For the forward implication, I basically did what was outlined here Closed Graph of a function and the continuous inverse implies the image is closed.
For the other direction, I need to show that if $B$ is closed in $V$, then whenever $b_i \to b \in B$, we have that $f^{-1}(b_i) \to f^{-1}(b)$. I don't really know how to begin.. as continuity requires $b_i \to b \in B$ to begin with, I don't see how to use the fact that $B$ is closed.

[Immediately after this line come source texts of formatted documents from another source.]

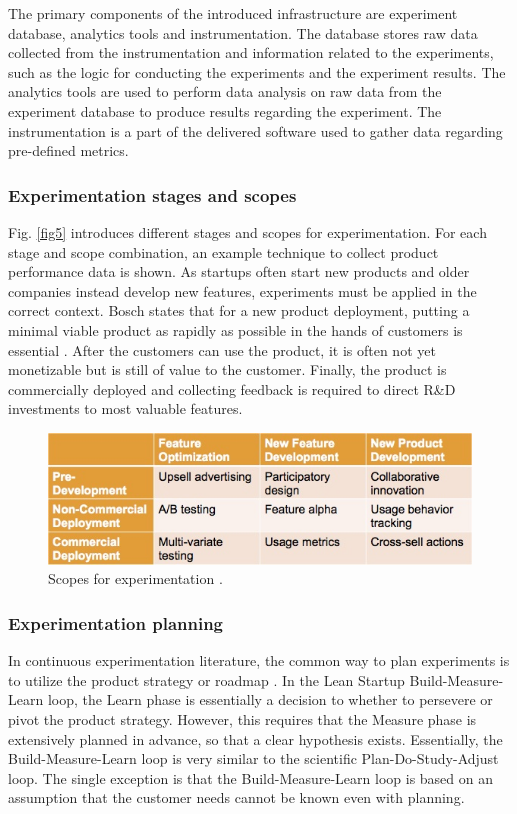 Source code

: \documentclass[english]{tktltiki2}
\theoremstyle{definition}
\theoremstyle{remark}
\begin{document}
The primary components of the introduced infrastructure are experiment database, analytics tools and instrumentation. The database stores raw data collected from the instrumentation and information related to the experiments, such as the logic for conducting the experiments and the experiment results. The analytics tools are used to perform data analysis on raw data from the experiment database to produce results regarding the experiment. The instrumentation is a part of the delivered software used to gather data regarding pre-defined metrics.  

\subsubsection{Experimentation stages and scopes}
Fig. \ref{fig5} introduces different stages and scopes for experimentation. For each stage and scope combination, an example technique to collect product performance data is shown. As startups often start new products and older companies instead develop new features, experiments must be applied in the correct context. Bosch states that for a new product deployment, putting a minimal viable product as rapidly as possible in the hands of customers is essential \cite{bosch2012building}. After the customers can use the product, it is often not yet monetizable but is still of value to the customer. Finally, the product is commercially deployed and collecting feedback is required to direct R\&D investments to most valuable features.
\begin{figure}[h]
	\centering
	\includegraphics[width=5.0in]{scopes.jpg}
	\caption{Scopes for experimentation \cite{bosch2012building}.}
	\label{fig6}
\end{figure}

\subsubsection{Experimentation planning}
In continuous experimentation literature, the common way to plan experiments is to utilize the product strategy or roadmap \cite{ries2011lean, fagerholm2012building}. In the Lean Startup Build-Measure-Learn loop, the Learn phase is essentially a decision to whether to persevere or pivot the product strategy. However, this requires that the Measure phase is extensively planned in advance, so that a clear hypothesis exists. Essentially, the Build-Measure-Learn loop is very similar to the scientific Plan-Do-Study-Adjust loop. The single exception is that the Build-Measure-Learn loop is based on an assumption that the customer needs cannot be known even with planning. 
\end{document}
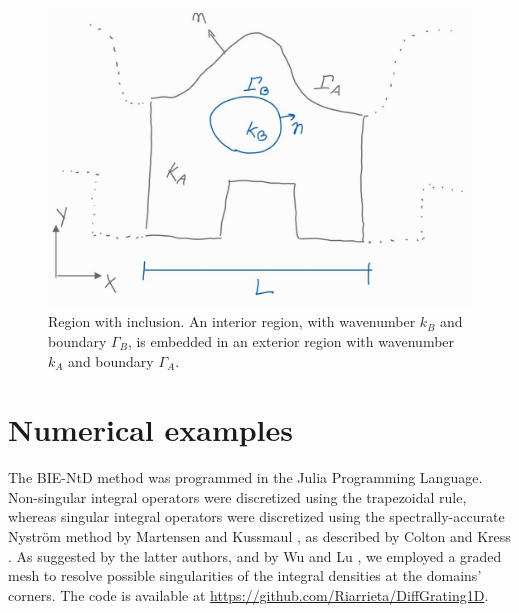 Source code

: \documentclass[reprint,amsmath,amssymb,
 aps]{revtex4-2}
\begin{document}
\begin{figure}[h!]
\includegraphics[width=0.6\columnwidth]{figures/bie_inclusion.jpg}
\caption{Region with inclusion. An interior region, with wavenumber $k_B$ and boundary $\Gamma_B$, is embedded in an exterior region with wavenumber $k_A$ and boundary $\Gamma_A$.}
\label{fig:bie_inclusion}
\end{figure}


\section{Numerical examples}
The BIE-NtD method was programmed in the Julia Programming Language. Non-singular integral operators were discretized using the trapezoidal rule, whereas singular integral operators were discretized using the spectrally-accurate Nyström method by Martensen and Kussmaul \cite{martensen1963methode,kussmaul1969numerisches}, as described by Colton and Kress \cite{colton1998inverse}. As suggested by the latter authors, and by Wu and Lu \cite{wu2009analyzing}, we employed a graded mesh to resolve possible singularities of the integral densities at the domains' corners. The code is available at \url{https://github.com/Riarrieta/DiffGrating1D}.
\end{document}
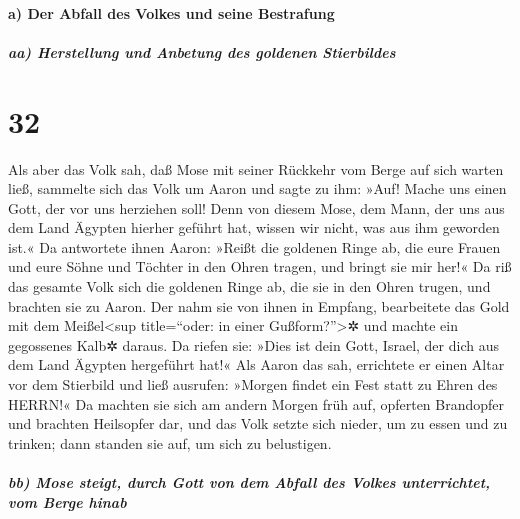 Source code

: \hypertarget{a-der-abfall-des-volkes-und-seine-bestrafung}{%
\paragraph{a) Der Abfall des Volkes und seine
Bestrafung}\label{a-der-abfall-des-volkes-und-seine-bestrafung}}

\hypertarget{aa-herstellung-und-anbetung-des-goldenen-stierbildes}{%
\subparagraph{aa) Herstellung und Anbetung des goldenen
Stierbildes}\label{aa-herstellung-und-anbetung-des-goldenen-stierbildes}}

\hypertarget{section-31}{%
\section{32}\label{section-31}}

 Als aber das Volk sah, daß Mose mit seiner Rückkehr vom
Berge auf sich warten ließ, sammelte sich das Volk um Aaron und sagte zu
ihm: »Auf! Mache uns einen Gott, der vor uns herziehen soll! Denn von
diesem Mose, dem Mann, der uns aus dem Land Ägypten hierher geführt hat,
wissen wir nicht, was aus ihm geworden ist.«  Da
antwortete ihnen Aaron: »Reißt die goldenen Ringe ab, die eure Frauen
und eure Söhne und Töchter in den Ohren tragen, und bringt sie mir her!«
 Da riß das gesamte Volk sich die goldenen Ringe ab, die
sie in den Ohren trugen, und brachten sie zu Aaron.  Der
nahm sie von ihnen in Empfang, bearbeitete das Gold mit dem
Meißel\textless sup title=``oder: in einer Gußform?''\textgreater✲ und
machte ein gegossenes Kalb✲ daraus. Da riefen sie: »Dies ist dein Gott,
Israel, der dich aus dem Land Ägypten hergeführt hat!« 
Als Aaron das sah, errichtete er einen Altar vor dem Stierbild und ließ
ausrufen: »Morgen findet ein Fest statt zu Ehren des HERRN!«
 Da machten sie sich am andern Morgen früh auf, opferten
Brandopfer und brachten Heilsopfer dar, und das Volk setzte sich nieder,
um zu essen und zu trinken; dann standen sie auf, um sich zu belustigen.

\hypertarget{bb-mose-steigt-durch-gott-von-dem-abfall-des-volkes-unterrichtet-vom-berge-hinab}{%
\subparagraph{bb) Mose steigt, durch Gott von dem Abfall des Volkes
unterrichtet, vom Berge
hinab}\label{bb-mose-steigt-durch-gott-von-dem-abfall-des-volkes-unterrichtet-vom-berge-hinab}}

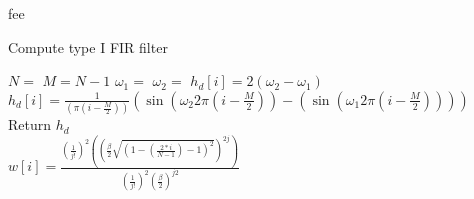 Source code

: fee
\begin{algorithm}
\caption{Compute type I FIR filter}
\label{array-sum}
\begin{algorithmic}[1] 
\State $N = $  
\State $M = N-1$ 
\State $\omega_1 = $
\State $\omega_2 = $
        		\State $h_d[i] = 2(\omega_2 - \omega_1)$
        	\Else 
        		\State  $h_d[i] = \frac{1}{ (\pi (i - \frac{M}{2}))}(\sin(\omega_2 2 \pi (i - \frac{M}{2})) - (\sin(\omega_1 2 \pi (i - \frac{M}{2}))))$ 
        	\EndIf 
	\EndFor
	\State Return $h_d$
\EndProcedure
\\
			\State $w[i] =\frac{(\frac{1}{j!})^2 \left( \left( \frac{\beta}{2} \sqrt{\left(1 - \left( \frac{2*i}{N-1}\right) - 1\right)^2}\right)^{2j}\right)}{(\frac{1}{j!})^2 \left( \frac{\beta}{2}\right)^{j2}}$



\EndProcedure 

\end{algorithmic}
\end{algorithm} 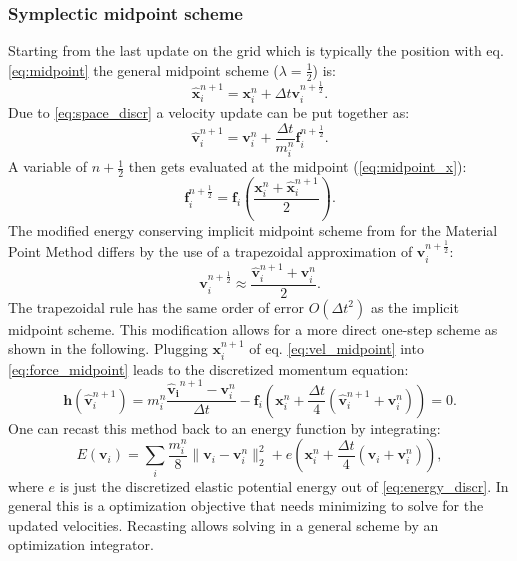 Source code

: \documentclass[m,times]{cgMA}
\begin{document}
\subsubsection{Symplectic midpoint scheme}
Starting from the last update on the grid which is typically the position with eq. \ref{eq:midpoint} the general midpoint scheme ($\lambda=\frac{1}{2}$) is:
\begin{equation}\label{eq:vel_midpoint}
  \boldsymbol{\hat{x}}_i^{n+1}   =\boldsymbol{x}_i^{n} + \Delta t \boldsymbol{v}_i^{n+\frac{1}{2}}.
\end{equation}
Due to \ref{eq:space_discr} a velocity update can be put together as:
\begin{equation}\label{eq:force_midpoint}
\boldsymbol{\hat{v}}^{n+1}_i
= \boldsymbol{v}^n_i+ \frac{\Delta t}{m_i^n}\boldsymbol{f}_i^{n+\frac{1}{2}}.
\end{equation}
A variable of $n+\frac{1}{2}$ then gets evaluated at the midpoint (\ref{eq:midpoint_x}):
\begin{equation}
  \boldsymbol{f}^{n+\frac{1}{2}}_i =  \boldsymbol{f}_i\left(\frac{\boldsymbol{x}_i^n + \boldsymbol{\hat{x}}_i^{n+1}}{2}\right).
\end{equation}
The modified energy conserving implicit midpoint scheme from \cite{GONZALEZ} for the Material Point Method differs by the use of a trapezoidal approximation of $\boldsymbol{v}_i^{n+\frac{1}{2}}$:
\begin{equation}\label{eq:trapezoidal}
  \boldsymbol{v}_i^{n+\frac{1}{2}} \approx \frac{\boldsymbol{\hat{v}}_i^{n+1} + \boldsymbol{v}_i^{n}}{2}.
\end{equation}
The trapezoidal rule has the same order of error $O(\Delta t^2)$ as the implicit midpoint scheme. This modification allows for a more direct one-step scheme as shown in the following. Plugging $\boldsymbol{x}_i^{n+1}$ of eq. \ref{eq:vel_midpoint} into \ref{eq:force_midpoint} leads to the discretized momentum equation:
\begin{equation}
  \boldsymbol{h}(\boldsymbol{\hat{v}}_i^{n+1}) = m_i^n \frac{\boldsymbol{\hat{v}_i}^{n+1}-\boldsymbol{v}_i^n}{\Delta t} - \boldsymbol{f}_i\left(\boldsymbol{x}_i^n + \frac{\Delta t}{4} (\boldsymbol{\hat{v}}_i^{n+1} + \boldsymbol{v}_i^{n})\right) = 0.
\end{equation}
One can recast this method back to an energy function by integrating:
\begin{equation}
  E(\boldsymbol{v}_i) = \sum_i \frac{m_i^n}{8} \|\boldsymbol{v}_i - \boldsymbol{v}_i^n\|^2_2 + e(\boldsymbol{x}_i^n + \frac{\Delta t}{4}(\boldsymbol{v}_i + \boldsymbol{v}_i^n)),
\end{equation}
where $e$ is just the discretized elastic potential energy out of \ref{eq:energy_discr}. In general this is a optimization objective that needs minimizing to solve for the updated velocities. Recasting allows solving in a general scheme by an optimization integrator.
\end{document}
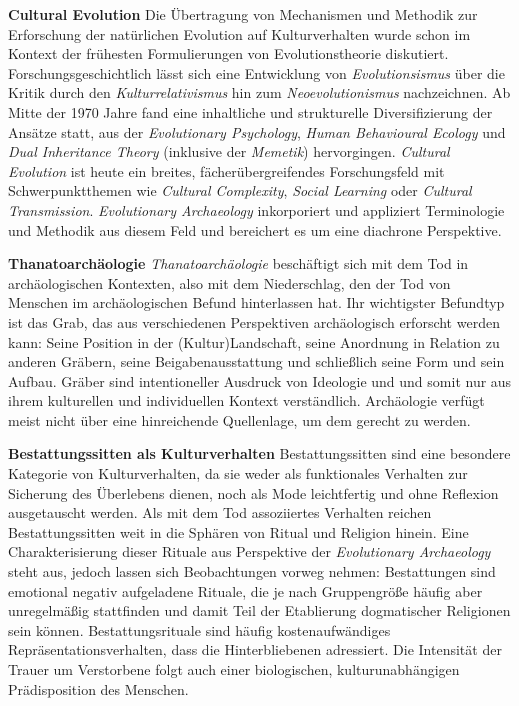 \documentclass[openany,twoside,twocolumn]{book}
\begin{document}
\textbf{Cultural Evolution} \newline  Die Übertragung von Mechanismen
und Methodik zur Erforschung der natürlichen Evolution auf
Kulturverhalten wurde schon im Kontext der frühesten Formulierungen von
Evolutionstheorie diskutiert. Forschungsgeschichtlich lässt sich eine
Entwicklung von \emph{Evolutionsismus} über die Kritik durch den
\emph{Kulturrelativismus} hin zum \emph{Neoevolutionismus} nachzeichnen.
Ab Mitte der 1970 Jahre fand eine inhaltliche und strukturelle
Diversifizierung der Ansätze statt, aus der \emph{Evolutionary
Psychology}, \emph{Human Behavioural Ecology} und \emph{Dual Inheritance
Theory} (inklusive der \emph{Memetik}) hervorgingen. \emph{Cultural
Evolution} ist heute ein breites, fächerübergreifendes Forschungsfeld
mit Schwerpunktthemen wie \emph{Cultural Complexity}, \emph{Social
Learning} oder \emph{Cultural Transmission}. \emph{Evolutionary
Archaeology} inkorporiert und appliziert Terminologie und Methodik aus
diesem Feld und bereichert es um eine diachrone Perspektive.

\textbf{Thanatoarchäologie} \newline  \emph{Thanatoarchäologie}
beschäftigt sich mit dem Tod in archäologischen Kontexten, also mit dem
Niederschlag, den der Tod von Menschen im archäologischen Befund
hinterlassen hat. Ihr wichtigster Befundtyp ist das Grab, das aus
verschiedenen Perspektiven archäologisch erforscht werden kann: Seine
Position in der (Kultur)Landschaft, seine Anordnung in Relation zu
anderen Gräbern, seine Beigabenausstattung und schließlich seine Form
und sein Aufbau. Gräber sind intentioneller Ausdruck von Ideologie und
und somit nur aus ihrem kulturellen und individuellen Kontext
verständlich. Archäologie verfügt meist nicht über eine hinreichende
Quellenlage, um dem gerecht zu werden.

\textbf{Bestattungssitten als Kulturverhalten} \newline 
Bestattungssitten sind eine besondere Kategorie von Kulturverhalten, da
sie weder als funktionales Verhalten zur Sicherung des Überlebens
dienen, noch als Mode leichtfertig und ohne Reflexion ausgetauscht
werden. Als mit dem Tod assoziiertes Verhalten reichen Bestattungssitten
weit in die Sphären von Ritual und Religion hinein. Eine
Charakterisierung dieser Rituale aus Perspektive der \emph{Evolutionary
Archaeology} steht aus, jedoch lassen sich Beobachtungen vorweg nehmen:
Bestattungen sind emotional negativ aufgeladene Rituale, die je nach
Gruppengröße häufig aber unregelmäßig stattfinden und damit Teil der
Etablierung dogmatischer Religionen sein können. Bestattungsrituale sind
häufig kostenaufwändiges Repräsentationsverhalten, dass die
Hinterbliebenen adressiert. Die Intensität der Trauer um Verstorbene
folgt auch einer biologischen, kulturunabhängigen Prädisposition des
Menschen.
\end{document}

Let me denote the linear map by $T$ :)
Define the following norm on $A$ (graph norm of $T$): $$ \|x\|_A:= \|x\|_X + \|Tx\|_Y. $$ Then $(A,\|\cdot\|_A)$ is a Banach space. Moreover, $T: A\to T(A)$ is bijective, $(A,\|\cdot\|_A)$ and $(T(A),\|\cdot \|_Y)$ are Banach spaces, so $T^{-1}$ is continuous and bounded. Then there is a constant $c>0$ such that $$ \|y\|_Y \ge \|T^{-1}y\|_A = \|T^{-1}y\|_X + \|y\|_Y $$ for all $y\in T(A)$. This implies that $T^{-1}$ continuous from $T(A)$ to $(A,\|\cdot\|_X)$.